■ Work required ■
What needs reproducing is the run of lines in the data below starting at the line with "url: /ru/specification/model/texturefill/" and ending at the line with "## WDI Remote Cohort 4", both ends included. Copy it exactly, without pictures, and add nothing.

■ Provided data ■
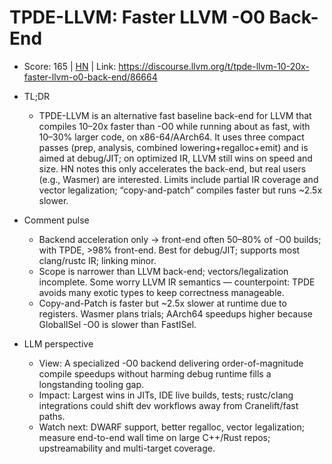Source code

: # TPDE-LLVM: Faster LLVM -O0 Back-End

- Score: 165 | [HN](https://news.ycombinator.com/item?id=45072481) | Link: https://discourse.llvm.org/t/tpde-llvm-10-20x-faster-llvm-o0-back-end/86664

- TL;DR
  - TPDE-LLVM is an alternative fast baseline back-end for LLVM that compiles 10–20x faster than -O0 while running about as fast, with 10–30% larger code, on x86-64/AArch64. It uses three compact passes (prep, analysis, combined lowering+regalloc+emit) and is aimed at debug/JIT; on optimized IR, LLVM still wins on speed and size. HN notes this only accelerates the back-end, but real users (e.g., Wasmer) are interested. Limits include partial IR coverage and vector legalization; “copy-and-patch” compiles faster but runs ~2.5x slower.

- Comment pulse
  - Backend acceleration only → front-end often 50–80% of -O0 builds; with TPDE, >98% front-end. Best for debug/JIT; supports most clang/rustc IR; linking minor.
  - Scope is narrower than LLVM back-end; vectors/legalization incomplete. Some worry LLVM IR semantics — counterpoint: TPDE avoids many exotic types to keep correctness manageable.
  - Copy-and-Patch is faster but ~2.5x slower at runtime due to registers. Wasmer plans trials; AArch64 speedups higher because GlobalISel -O0 is slower than FastISel.

- LLM perspective
  - View: A specialized -O0 backend delivering order-of-magnitude compile speedups without harming debug runtime fills a longstanding tooling gap.
  - Impact: Largest wins in JITs, IDE live builds, tests; rustc/clang integrations could shift dev workflows away from Cranelift/fast paths.
  - Watch next: DWARF support, better regalloc, vector legalization; measure end-to-end wall time on large C++/Rust repos; upstreamability and multi-target coverage.
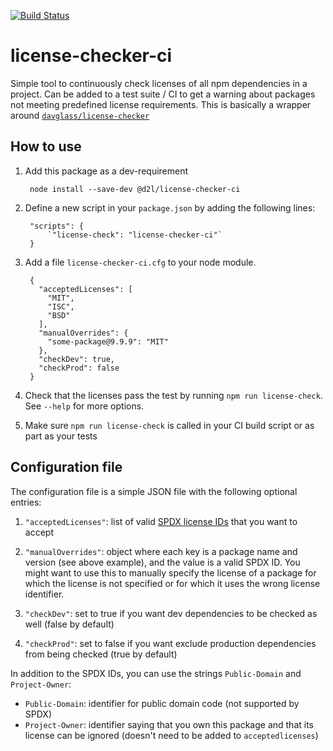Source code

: [![Build Status](https://travis-ci.com/Brightspace/license-checker-ci.svg?token=6ZPKDbnLEoi6zxDfhpAL&branch=master)](https://travis-ci.com/Brightspace/license-checker-ci)

# license-checker-ci

Simple tool to continuously check licenses of all npm dependencies in a project. Can be added to a test suite / CI to get a warning about packages not meeting predefined license requirements. This is basically a wrapper around [`davglass/license-checker`]([https://github.com/davglass/license-checker)

## How to use

1. Add this package as a dev-requirement

        node install --save-dev @d2l/license-checker-ci

1. Define a new script in your `package.json` by adding the following lines:

		"scripts": {
			`"license-check": "license-checker-ci"`
		}

1. Add a file `license-checker-ci.cfg` to your node module.

		{
		  "acceptedLicenses": [
			"MIT",
			"ISC",
			"BSD"
		  ],
		  "manualOverrides": {
			"some-package@9.9.9": "MIT"
		  },
		  "checkDev": true,
		  "checkProd": false
		}

1. Check that the licenses pass the test by running `npm run license-check`. See `--help` for more options.

1. Make sure `npm run license-check` is called in your CI build script or as part as your tests

## Configuration file

The configuration file is a simple JSON file with the following optional entries:

1. `"acceptedLicenses"`: list of valid [SPDX license IDs](https://spdx.org/licenses/) that you want to accept

1. `"manualOverrides"`: object where each key is a package name and version (see above example), and the value is a valid SPDX ID. You might want to use this to manually specify the license of a package for which the license is not specified or for which it uses the wrong license identifier.

1. `"checkDev"`: set to true if you want dev dependencies to be checked as well (false by default)

2. `"checkProd"`: set to false if you want exclude production dependencies from being checked (true by default)

In addition to the SPDX IDs, you can use the strings `Public-Domain` and `Project-Owner`:

- `Public-Domain`: identifier for public domain code (not supported by SPDX)
- `Project-Owner`: identifier saying that you own this package and that its license can be ignored (doesn't need to be added to `acceptedlicenses`)

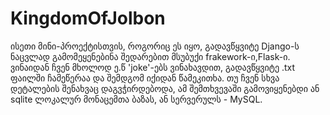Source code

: # KingdomOfJolbon

ისეთი მინი-პროექტისთვის, როგორიც ეს იყო, გადავწყვიტე Django-ს ნაცვლად გამომეყენებინა შედარებით მსუბუქი frakework-ი,Flask-ი.
ვინაიდან ჩვენ მხოლოდ ე.წ 'joke'-ებს ვინახავდით, გადავწყვიტე .txt ფაილში ჩამეწერაა და შემდგომ იქიდან წამეკითხა.
თუ ჩვენ სხვა დეტალების შენახვაც დაგვჭირდებოდა, ამ შემთხვევაში გამოვიყენებდი ან sqlite ლოკალურ მონაცემთა ბაზას, ან სერვერულს - MySQL.
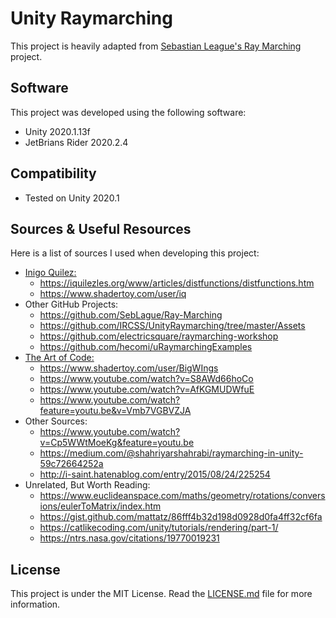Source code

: # Unity Raymarching

This project is heavily adapted from [Sebastian League's Ray Marching](https://github.com/SebLague/Ray-Marching) project.

## Software

This project was developed using the following software:
- Unity 2020.1.13f
- JetBrians Rider 2020.2.4

## Compatibility

- Tested on Unity 2020.1

## Sources & Useful Resources

Here is a list of sources I used when developing this project:

- [Inigo Quilez:](https://www.youtube.com/c/InigoQuilez)
  - https://iquilezles.org/www/articles/distfunctions/distfunctions.htm
  - https://www.shadertoy.com/user/iq
- Other GitHub Projects:
  - https://github.com/SebLague/Ray-Marching
  - https://github.com/IRCSS/UnityRaymarching/tree/master/Assets
  - https://github.com/electricsquare/raymarching-workshop
  - https://github.com/hecomi/uRaymarchingExamples
- [The Art of Code:](https://www.youtube.com/c/TheArtofCodeIsCool/featured)
  - https://www.shadertoy.com/user/BigWIngs
  - https://www.youtube.com/watch?v=S8AWd66hoCo
  - https://www.youtube.com/watch?v=AfKGMUDWfuE
  - https://www.youtube.com/watch?feature=youtu.be&v=Vmb7VGBVZJA
- Other Sources:
  - https://www.youtube.com/watch?v=Cp5WWtMoeKg&feature=youtu.be
  - https://medium.com/@shahriyarshahrabi/raymarching-in-unity-59c72664252a
  - http://i-saint.hatenablog.com/entry/2015/08/24/225254
- Unrelated, But Worth Reading:
  - https://www.euclideanspace.com/maths/geometry/rotations/conversions/eulerToMatrix/index.htm
  - https://gist.github.com/mattatz/86fff4b32d198d0928d0fa4ff32cf6fa
  - https://catlikecoding.com/unity/tutorials/rendering/part-1/
  - https://ntrs.nasa.gov/citations/19770019231

## License

This project is under the MIT License. Read the [LICENSE.md](./LICENSE.md) file for more information.
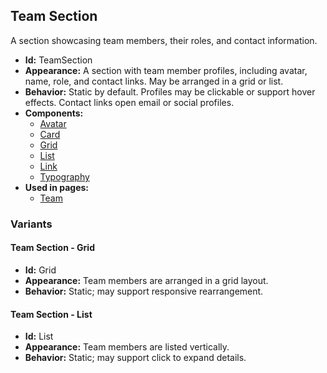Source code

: ## Team Section
A section showcasing team members, their roles, and contact information.
- **Id:** TeamSection
- **Appearance:** A section with team member profiles, including avatar, name, role, and contact links. May be arranged in a grid or list.
- **Behavior:** Static by default. Profiles may be clickable or support hover effects. Contact links open email or social profiles.
- **Components:**
  - [Avatar](../components/Avatar.md)
  - [Card](../components/Card.md)
  - [Grid](../components/Grid.md)
  - [List](../components/List.md)
  - [Link](../components/Link.md)
  - [Typography](../components/Typography.md)
- **Used in pages:**
  - [Team](../pages/Team.md)
### Variants
#### Team Section - **Grid**
- **Id:** Grid
- **Appearance:** Team members are arranged in a grid layout.
- **Behavior:** Static; may support responsive rearrangement.
#### Team Section - **List**
- **Id:** List
- **Appearance:** Team members are listed vertically.
- **Behavior:** Static; may support click to expand details.
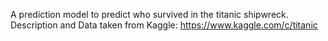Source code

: A prediction model to predict who survived in the titanic shipwreck.
Description and Data taken from Kaggle: https://www.kaggle.com/c/titanic
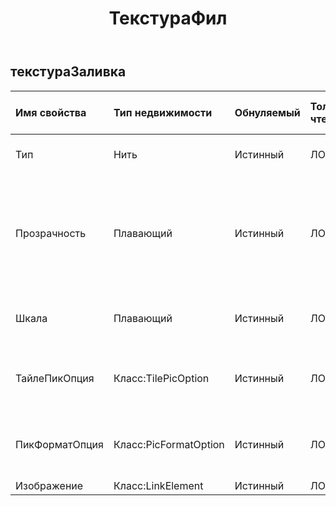 ﻿---
title: ТекстураФил
second_title: Aspose.Cells Cloud Documen
type: docs
url: /ru/specification/model/texturefill/
description: "Aspose.Cells Спецификация облачной модели: TextureFill. Легко обрабатывайте Excel и другие документы электронных таблиц с помощью таких функций, как открытие, создание, редактирование, разделение, слияние, сравнение и преобразование."
weight: 50
---
## **текстураЗаливка**

 

| Имя свойства| Тип недвижимости| Обнуляемый| Только чтение| Значение по умолчанию| Описание|
|:- |:- |:- |:- |:- |:- |
| Тип| Нить| Истинный| ЛОЖЬ|| Получает и устанавливает тип текстуры|
| Прозрачность| Плавающий| Истинный| ЛОЖЬ|| Возвращает или задает степень прозрачности области как значение от 0,0 (непрозрачный) до 1,0 (прозрачный).|
| Шкала| Плавающий| Истинный| ЛОЖЬ|| Получает и задает масштаб формата изображения.|
| ТайлеПикОпция| Класс:TilePicOption| Истинный| ЛОЖЬ||Получает или задает параметр изображения плитки.|
| ПикФорматОпция| Класс:PicFormatOption| Истинный| ЛОЖЬ|| Получает или задает параметр формата изображения.|
| Изображение| Класс:LinkElement| Истинный| ЛОЖЬ|||

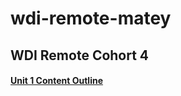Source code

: # wdi-remote-matey
## WDI Remote Cohort 4

#### [Unit 1 Content Outline](https://github.com/ga-students/wdi-remote-matey/blob/master/unit_01/README.md)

■ Task response ■
url: /ru/specification/model/texturefill/
description: "Aspose.Cells Спецификация облачной модели: TextureFill. Легко обрабатывайте Excel и другие документы электронных таблиц с помощью таких функций, как открытие, создание, редактирование, разделение, слияние, сравнение и преобразование."
weight: 50
---
## **текстураЗаливка**

 

| Имя свойства| Тип недвижимости| Обнуляемый| Только чтение| Значение по умолчанию| Описание|
|:- |:- |:- |:- |:- |:- |
| Тип| Нить| Истинный| ЛОЖЬ|| Получает и устанавливает тип текстуры|
| Прозрачность| Плавающий| Истинный| ЛОЖЬ|| Возвращает или задает степень прозрачности области как значение от 0,0 (непрозрачный) до 1,0 (прозрачный).|
| Шкала| Плавающий| Истинный| ЛОЖЬ|| Получает и задает масштаб формата изображения.|
| ТайлеПикОпция| Класс:TilePicOption| Истинный| ЛОЖЬ||Получает или задает параметр изображения плитки.|
| ПикФорматОпция| Класс:PicFormatOption| Истинный| ЛОЖЬ|| Получает или задает параметр формата изображения.|
| Изображение| Класс:LinkElement| Истинный| ЛОЖЬ|||

Source code

: # wdi-remote-matey
## WDI Remote Cohort 4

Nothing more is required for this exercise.